Association of Mortgage Intermediaries (AMI) chief executive Robert Sinclair (pictured) said he did not expect the final rules until the regulator’s year end, on a mortgage panel at FSE at the Ricoh Arena in Coventry yesterday.
Martin Reynolds, CEO of Simplybiz added: “I think the regulator is still conferring on all the, shall we say, vociferous responses it received in relation to the interim report, so it’s not anticipated until the Spring.”

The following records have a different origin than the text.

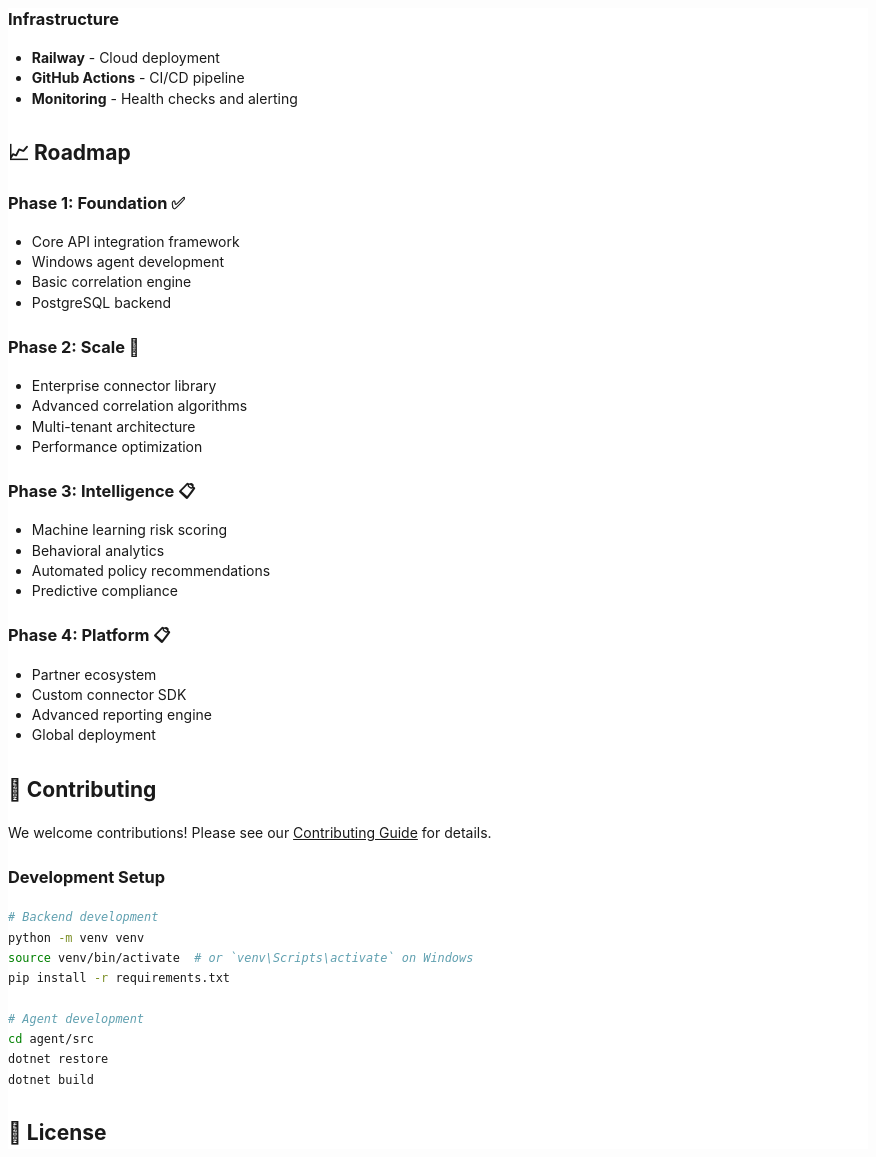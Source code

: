 ### **Infrastructure**
- **Railway** - Cloud deployment
- **GitHub Actions** - CI/CD pipeline
- **Monitoring** - Health checks and alerting

## 📈 **Roadmap**

### **Phase 1: Foundation** ✅
- Core API integration framework
- Windows agent development
- Basic correlation engine
- PostgreSQL backend

### **Phase 2: Scale** 🚧
- Enterprise connector library
- Advanced correlation algorithms
- Multi-tenant architecture
- Performance optimization

### **Phase 3: Intelligence** 📋
- Machine learning risk scoring
- Behavioral analytics
- Automated policy recommendations
- Predictive compliance

### **Phase 4: Platform** 📋
- Partner ecosystem
- Custom connector SDK
- Advanced reporting engine
- Global deployment

## 🤝 **Contributing**

We welcome contributions! Please see our [Contributing Guide](CONTRIBUTING.md) for details.

### **Development Setup**
```bash
# Backend development
python -m venv venv
source venv/bin/activate  # or `venv\Scripts\activate` on Windows
pip install -r requirements.txt

# Agent development
cd agent/src
dotnet restore
dotnet build
```

## 📄 **License**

AMI, the Building Societies Association (BSA) and the Council of Mortgage Lenders (CML) all attacked the regulator’s focus on price and lack of acknowledgement that good advice draws together a range of factors, including potential customer lifestyle changes and attitude to risk, for example.
The industry fightback
AMI went as far as to say the regulator’s proposed remedies were “disproportionate to the harm identified” and suggested that the proposals came from the “need to justify the resources that have been dedicated to the study over the last three years”.
In the study published in May, the FCA also suggested advice might be slowing the mortgage process and AMI fought back saying it was inappropriate to suggest changes to the advice process with ‘little consideration of the reasons behind the measures that were taken following the last financial crisis and the rationale for their implementation.’
The MMS report proposed two data-driven mortgage industry search tools, including an adviser comparison and a consumer eligibility tool.
Sinclair said: “It is a little perverse that the FCA wants to build a new tool for the regulation of firms, and then a form of register to put advisers on,” he said. “Which they’ve paid £200,000 to someone not to do it themselves and they’re also looking to build a separate mortgage adviser tool.”
He added: “The good news for advisers is that all the trade bodies are in the room when this is being discussed because sometimes when regulators get involved in this type of thing, it can turn out to be a crock of s**t.
“And there is no lack of consensus from your representative bodies on these issues. We are all very aligned on what we’re saying to the regulator on this.”
Sinclair was however keen to stress that there could be some major benefits for advisers. He said: “There are opportunities with both of these tools, in terms of how advisers engage with lenders, and how consumers find the right advisers with the right skills and the right services.”